When you reach the line containing "[Basic](../README.md#Basic)" in the records below, start copying exactly, and stop once you have copied the line containing "# **content_docker_manifests_list**".

* _Information given_
Start of Block

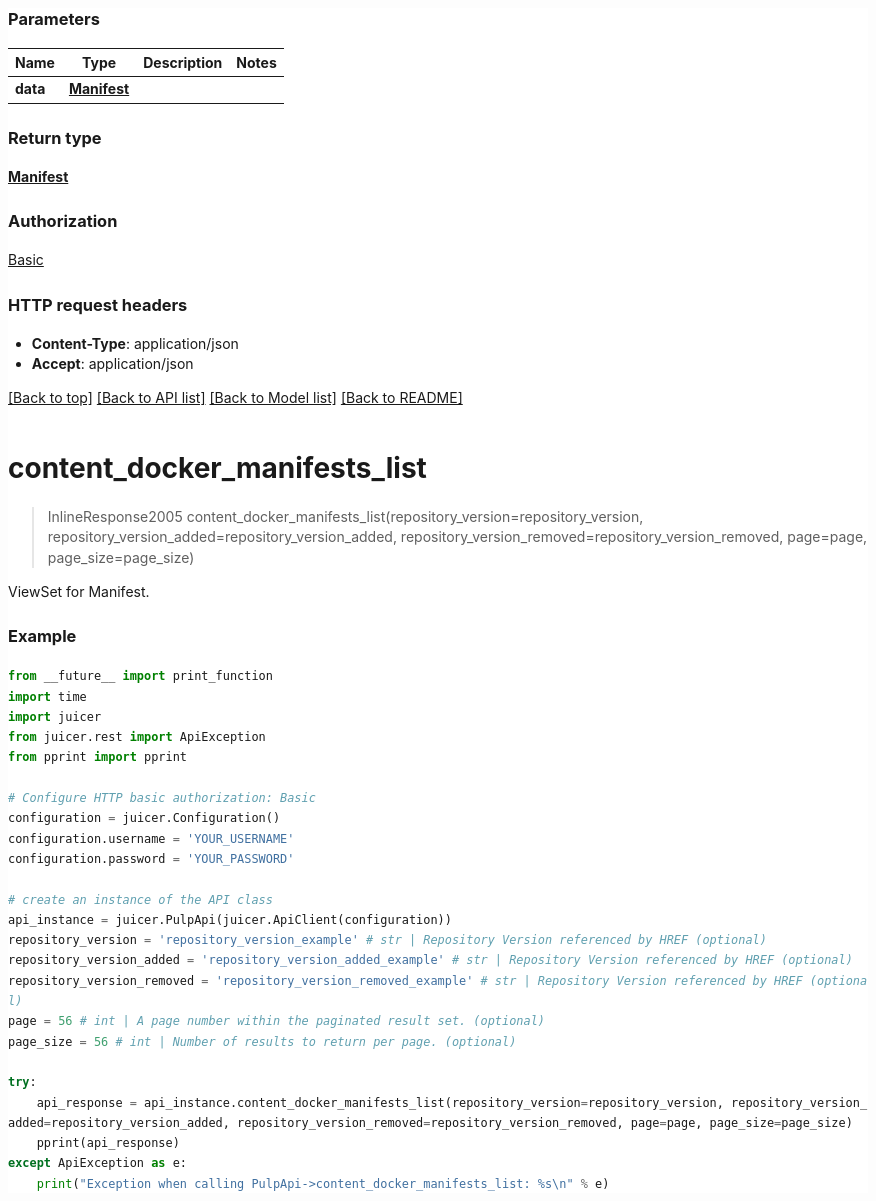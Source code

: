 ### Parameters

Name | Type | Description  | Notes
------------- | ------------- | ------------- | -------------
 **data** | [**Manifest**](Manifest.md)|  | 

### Return type

[**Manifest**](Manifest.md)

### Authorization

[Basic](../README.md#Basic)

### HTTP request headers

 - **Content-Type**: application/json
 - **Accept**: application/json

[[Back to top]](#) [[Back to API list]](../README.md#documentation-for-api-endpoints) [[Back to Model list]](../README.md#documentation-for-models) [[Back to README]](../README.md)

# **content_docker_manifests_list**
> InlineResponse2005 content_docker_manifests_list(repository_version=repository_version, repository_version_added=repository_version_added, repository_version_removed=repository_version_removed, page=page, page_size=page_size)



ViewSet for Manifest.

### Example
```python
from __future__ import print_function
import time
import juicer
from juicer.rest import ApiException
from pprint import pprint

# Configure HTTP basic authorization: Basic
configuration = juicer.Configuration()
configuration.username = 'YOUR_USERNAME'
configuration.password = 'YOUR_PASSWORD'

# create an instance of the API class
api_instance = juicer.PulpApi(juicer.ApiClient(configuration))
repository_version = 'repository_version_example' # str | Repository Version referenced by HREF (optional)
repository_version_added = 'repository_version_added_example' # str | Repository Version referenced by HREF (optional)
repository_version_removed = 'repository_version_removed_example' # str | Repository Version referenced by HREF (optional)
page = 56 # int | A page number within the paginated result set. (optional)
page_size = 56 # int | Number of results to return per page. (optional)

try:
    api_response = api_instance.content_docker_manifests_list(repository_version=repository_version, repository_version_added=repository_version_added, repository_version_removed=repository_version_removed, page=page, page_size=page_size)
    pprint(api_response)
except ApiException as e:
    print("Exception when calling PulpApi->content_docker_manifests_list: %s\n" % e)
```
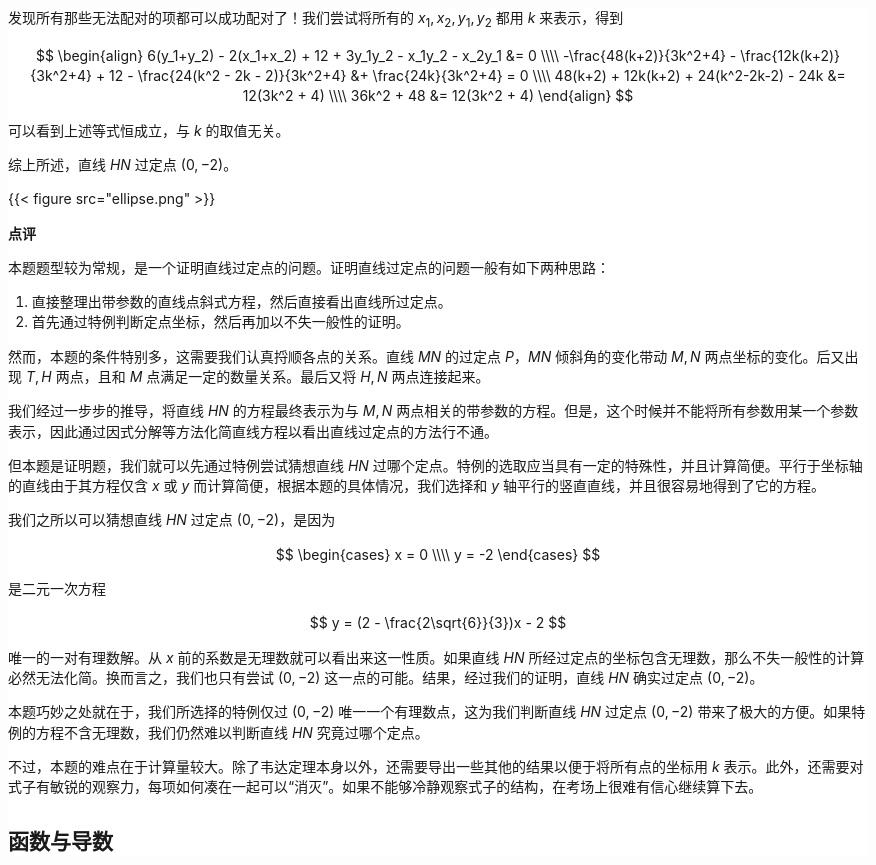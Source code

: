 发现所有那些无法配对的项都可以成功配对了！我们尝试将所有的 $x_1,x_2,y_1,y_2$ 都用 $k$ 来表示，得到

$$
\begin{align}
6(y_1+y_2) - 2(x_1+x_2) + 12 + 3y_1y_2 - x_1y_2 - x_2y_1 &= 0 \\\\
-\frac{48(k+2)}{3k^2+4} - \frac{12k(k+2)}{3k^2+4} + 12 - \frac{24(k^2 - 2k - 2)}{3k^2+4} &+ \frac{24k}{3k^2+4} = 0 \\\\
48(k+2) + 12k(k+2) + 24(k^2-2k-2) - 24k &= 12(3k^2 + 4) \\\\
36k^2 + 48 &= 12(3k^2 + 4)
\end{align}
$$

可以看到上述等式恒成立，与 $k$ 的取值无关。

综上所述，直线 $HN$ 过定点 $(0,-2)$。

{{< figure src="ellipse.png" >}}

**点评**

本题题型较为常规，是一个证明直线过定点的问题。证明直线过定点的问题一般有如下两种思路：

1. 直接整理出带参数的直线点斜式方程，然后直接看出直线所过定点。
2. 首先通过特例判断定点坐标，然后再加以不失一般性的证明。

然而，本题的条件特别多，这需要我们认真捋顺各点的关系。直线 $MN$ 的过定点 $P$，$MN$ 倾斜角的变化带动 $M,N$ 两点坐标的变化。后又出现 $T,H$ 两点，且和 $M$ 点满足一定的数量关系。最后又将 $H,N$ 两点连接起来。

我们经过一步步的推导，将直线 $HN$ 的方程最终表示为与 $M,N$ 两点相关的带参数的方程。但是，这个时候并不能将所有参数用某一个参数表示，因此通过因式分解等方法化简直线方程以看出直线过定点的方法行不通。

但本题是证明题，我们就可以先通过特例尝试猜想直线 $HN$ 过哪个定点。特例的选取应当具有一定的特殊性，并且计算简便。平行于坐标轴的直线由于其方程仅含 $x$ 或 $y$ 而计算简便，根据本题的具体情况，我们选择和 $y$ 轴平行的竖直直线，并且很容易地得到了它的方程。

我们之所以可以猜想直线 $HN$ 过定点 $(0,-2)$，是因为

$$
\begin{cases}
x = 0 \\\\
y = -2
\end{cases}
$$

是二元一次方程

$$
y = (2 - \frac{2\sqrt{6}}{3})x - 2
$$

唯一的一对有理数解。从 $x$ 前的系数是无理数就可以看出来这一性质。如果直线 $HN$ 所经过定点的坐标包含无理数，那么不失一般性的计算必然无法化简。换而言之，我们也只有尝试 $(0,-2)$ 这一点的可能。结果，经过我们的证明，直线 $HN$ 确实过定点 $(0,-2)$。

本题巧妙之处就在于，我们所选择的特例仅过 $(0,-2)$ 唯一一个有理数点，这为我们判断直线 $HN$ 过定点 $(0,-2)$ 带来了极大的方便。如果特例的方程不含无理数，我们仍然难以判断直线 $HN$ 究竟过哪个定点。

不过，本题的难点在于计算量较大。除了韦达定理本身以外，还需要导出一些其他的结果以便于将所有点的坐标用 $k$ 表示。此外，还需要对式子有敏锐的观察力，每项如何凑在一起可以“消灭”。如果不能够冷静观察式子的结构，在考场上很难有信心继续算下去。

## 函数与导数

End of Block

* _Your response_
[Basic](../README.md#Basic)

### HTTP request headers

 - **Content-Type**: application/json
 - **Accept**: application/json

[[Back to top]](#) [[Back to API list]](../README.md#documentation-for-api-endpoints) [[Back to Model list]](../README.md#documentation-for-models) [[Back to README]](../README.md)

# **content_docker_manifests_list**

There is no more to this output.